DATA:
|---|

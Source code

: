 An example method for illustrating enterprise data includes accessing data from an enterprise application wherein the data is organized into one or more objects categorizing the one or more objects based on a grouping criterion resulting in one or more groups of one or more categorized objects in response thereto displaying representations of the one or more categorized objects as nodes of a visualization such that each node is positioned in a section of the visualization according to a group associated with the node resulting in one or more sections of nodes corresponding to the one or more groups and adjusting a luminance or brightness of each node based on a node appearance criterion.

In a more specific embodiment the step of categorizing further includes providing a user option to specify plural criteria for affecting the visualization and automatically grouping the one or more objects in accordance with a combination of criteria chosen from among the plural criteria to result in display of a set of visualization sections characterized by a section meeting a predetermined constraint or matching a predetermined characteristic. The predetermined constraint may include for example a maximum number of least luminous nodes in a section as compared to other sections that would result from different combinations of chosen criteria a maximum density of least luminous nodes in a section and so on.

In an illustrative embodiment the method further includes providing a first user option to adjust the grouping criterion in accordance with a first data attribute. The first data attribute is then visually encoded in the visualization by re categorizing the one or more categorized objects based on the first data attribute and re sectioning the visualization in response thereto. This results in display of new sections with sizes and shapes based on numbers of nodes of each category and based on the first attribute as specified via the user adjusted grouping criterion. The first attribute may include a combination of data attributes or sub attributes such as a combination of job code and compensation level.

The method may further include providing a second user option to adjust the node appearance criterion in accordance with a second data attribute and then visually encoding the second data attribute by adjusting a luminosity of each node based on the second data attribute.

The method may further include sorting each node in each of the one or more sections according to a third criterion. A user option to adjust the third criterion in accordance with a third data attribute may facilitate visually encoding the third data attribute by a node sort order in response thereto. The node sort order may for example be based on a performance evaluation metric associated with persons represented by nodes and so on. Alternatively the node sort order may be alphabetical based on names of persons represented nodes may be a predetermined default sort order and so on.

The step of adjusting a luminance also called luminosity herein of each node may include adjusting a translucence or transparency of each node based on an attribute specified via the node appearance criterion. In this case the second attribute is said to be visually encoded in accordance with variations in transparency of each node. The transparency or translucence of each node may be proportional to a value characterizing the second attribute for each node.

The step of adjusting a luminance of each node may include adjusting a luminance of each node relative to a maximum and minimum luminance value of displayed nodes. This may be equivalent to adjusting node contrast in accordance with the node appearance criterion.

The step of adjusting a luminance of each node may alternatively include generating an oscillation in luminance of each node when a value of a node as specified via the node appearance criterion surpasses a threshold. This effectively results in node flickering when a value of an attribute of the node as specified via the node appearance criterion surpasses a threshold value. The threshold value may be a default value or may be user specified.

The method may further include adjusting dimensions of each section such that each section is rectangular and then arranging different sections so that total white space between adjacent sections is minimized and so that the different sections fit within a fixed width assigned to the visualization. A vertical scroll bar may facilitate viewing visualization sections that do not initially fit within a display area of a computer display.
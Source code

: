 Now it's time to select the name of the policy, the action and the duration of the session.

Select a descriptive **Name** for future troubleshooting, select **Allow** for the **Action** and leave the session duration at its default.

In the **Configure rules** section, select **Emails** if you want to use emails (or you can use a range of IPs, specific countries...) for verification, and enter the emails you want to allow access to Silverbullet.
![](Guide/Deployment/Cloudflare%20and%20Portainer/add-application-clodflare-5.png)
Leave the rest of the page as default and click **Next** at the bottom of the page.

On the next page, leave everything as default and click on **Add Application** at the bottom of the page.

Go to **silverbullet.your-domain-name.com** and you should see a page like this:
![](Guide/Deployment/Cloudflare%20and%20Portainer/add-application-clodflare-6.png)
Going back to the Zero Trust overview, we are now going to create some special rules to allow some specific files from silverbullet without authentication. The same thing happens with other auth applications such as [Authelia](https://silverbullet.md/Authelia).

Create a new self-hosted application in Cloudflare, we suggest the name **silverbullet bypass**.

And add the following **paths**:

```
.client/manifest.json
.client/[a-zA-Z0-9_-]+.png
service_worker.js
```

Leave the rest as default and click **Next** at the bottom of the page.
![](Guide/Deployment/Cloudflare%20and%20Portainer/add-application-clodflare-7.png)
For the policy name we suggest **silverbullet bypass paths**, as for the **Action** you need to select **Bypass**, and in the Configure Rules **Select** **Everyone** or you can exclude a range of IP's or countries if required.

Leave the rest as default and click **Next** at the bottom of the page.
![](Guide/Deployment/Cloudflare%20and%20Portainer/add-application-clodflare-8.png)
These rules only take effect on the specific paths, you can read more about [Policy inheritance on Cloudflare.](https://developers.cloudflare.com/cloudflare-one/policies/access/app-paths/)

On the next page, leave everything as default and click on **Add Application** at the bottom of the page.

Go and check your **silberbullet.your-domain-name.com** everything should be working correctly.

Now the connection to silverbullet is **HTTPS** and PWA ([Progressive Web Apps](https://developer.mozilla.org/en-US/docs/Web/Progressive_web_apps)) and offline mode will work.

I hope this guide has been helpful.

|---|

TASK INSTRUCTIONS: An exact restatement of the data is required.

REPLY:
Source code

: An example method for illustrating enterprise data includes accessing data from an enterprise application wherein the data is organized into one or more objects categorizing the one or more objects based on a grouping criterion resulting in one or more groups of one or more categorized objects in response thereto displaying representations of the one or more categorized objects as nodes of a visualization such that each node is positioned in a section of the visualization according to a group associated with the node resulting in one or more sections of nodes corresponding to the one or more groups and adjusting a luminance or brightness of each node based on a node appearance criterion.

In a more specific embodiment the step of categorizing further includes providing a user option to specify plural criteria for affecting the visualization and automatically grouping the one or more objects in accordance with a combination of criteria chosen from among the plural criteria to result in display of a set of visualization sections characterized by a section meeting a predetermined constraint or matching a predetermined characteristic. The predetermined constraint may include for example a maximum number of least luminous nodes in a section as compared to other sections that would result from different combinations of chosen criteria a maximum density of least luminous nodes in a section and so on.

In an illustrative embodiment the method further includes providing a first user option to adjust the grouping criterion in accordance with a first data attribute. The first data attribute is then visually encoded in the visualization by re categorizing the one or more categorized objects based on the first data attribute and re sectioning the visualization in response thereto. This results in display of new sections with sizes and shapes based on numbers of nodes of each category and based on the first attribute as specified via the user adjusted grouping criterion. The first attribute may include a combination of data attributes or sub attributes such as a combination of job code and compensation level.

The method may further include providing a second user option to adjust the node appearance criterion in accordance with a second data attribute and then visually encoding the second data attribute by adjusting a luminosity of each node based on the second data attribute.

The method may further include sorting each node in each of the one or more sections according to a third criterion. A user option to adjust the third criterion in accordance with a third data attribute may facilitate visually encoding the third data attribute by a node sort order in response thereto. The node sort order may for example be based on a performance evaluation metric associated with persons represented by nodes and so on. Alternatively the node sort order may be alphabetical based on names of persons represented nodes may be a predetermined default sort order and so on.

The step of adjusting a luminance also called luminosity herein of each node may include adjusting a translucence or transparency of each node based on an attribute specified via the node appearance criterion. In this case the second attribute is said to be visually encoded in accordance with variations in transparency of each node. The transparency or translucence of each node may be proportional to a value characterizing the second attribute for each node.

The step of adjusting a luminance of each node may include adjusting a luminance of each node relative to a maximum and minimum luminance value of displayed nodes. This may be equivalent to adjusting node contrast in accordance with the node appearance criterion.

The step of adjusting a luminance of each node may alternatively include generating an oscillation in luminance of each node when a value of a node as specified via the node appearance criterion surpasses a threshold. This effectively results in node flickering when a value of an attribute of the node as specified via the node appearance criterion surpasses a threshold value. The threshold value may be a default value or may be user specified.

The method may further include adjusting dimensions of each section such that each section is rectangular and then arranging different sections so that total white space between adjacent sections is minimized and so that the different sections fit within a fixed width assigned to the visualization. A vertical scroll bar may facilitate viewing visualization sections that do not initially fit within a display area of a computer display.
Source code

: Now it's time to select the name of the policy, the action and the duration of the session.

Select a descriptive **Name** for future troubleshooting, select **Allow** for the **Action** and leave the session duration at its default.

In the **Configure rules** section, select **Emails** if you want to use emails (or you can use a range of IPs, specific countries...) for verification, and enter the emails you want to allow access to Silverbullet.
![](Guide/Deployment/Cloudflare%20and%20Portainer/add-application-clodflare-5.png)
Leave the rest of the page as default and click **Next** at the bottom of the page.

On the next page, leave everything as default and click on **Add Application** at the bottom of the page.

Go to **silverbullet.your-domain-name.com** and you should see a page like this:
![](Guide/Deployment/Cloudflare%20and%20Portainer/add-application-clodflare-6.png)
Going back to the Zero Trust overview, we are now going to create some special rules to allow some specific files from silverbullet without authentication. The same thing happens with other auth applications such as [Authelia](https://silverbullet.md/Authelia).

Create a new self-hosted application in Cloudflare, we suggest the name **silverbullet bypass**.

And add the following **paths**:

```
.client/manifest.json
.client/[a-zA-Z0-9_-]+.png
service_worker.js
```

Leave the rest as default and click **Next** at the bottom of the page.
![](Guide/Deployment/Cloudflare%20and%20Portainer/add-application-clodflare-7.png)
For the policy name we suggest **silverbullet bypass paths**, as for the **Action** you need to select **Bypass**, and in the Configure Rules **Select** **Everyone** or you can exclude a range of IP's or countries if required.

Leave the rest as default and click **Next** at the bottom of the page.
![](Guide/Deployment/Cloudflare%20and%20Portainer/add-application-clodflare-8.png)
These rules only take effect on the specific paths, you can read more about [Policy inheritance on Cloudflare.](https://developers.cloudflare.com/cloudflare-one/policies/access/app-paths/)

On the next page, leave everything as default and click on **Add Application** at the bottom of the page.

Go and check your **silberbullet.your-domain-name.com** everything should be working correctly.

Now the connection to silverbullet is **HTTPS** and PWA ([Progressive Web Apps](https://developer.mozilla.org/en-US/docs/Web/Progressive_web_apps)) and offline mode will work.

I hope this guide has been helpful.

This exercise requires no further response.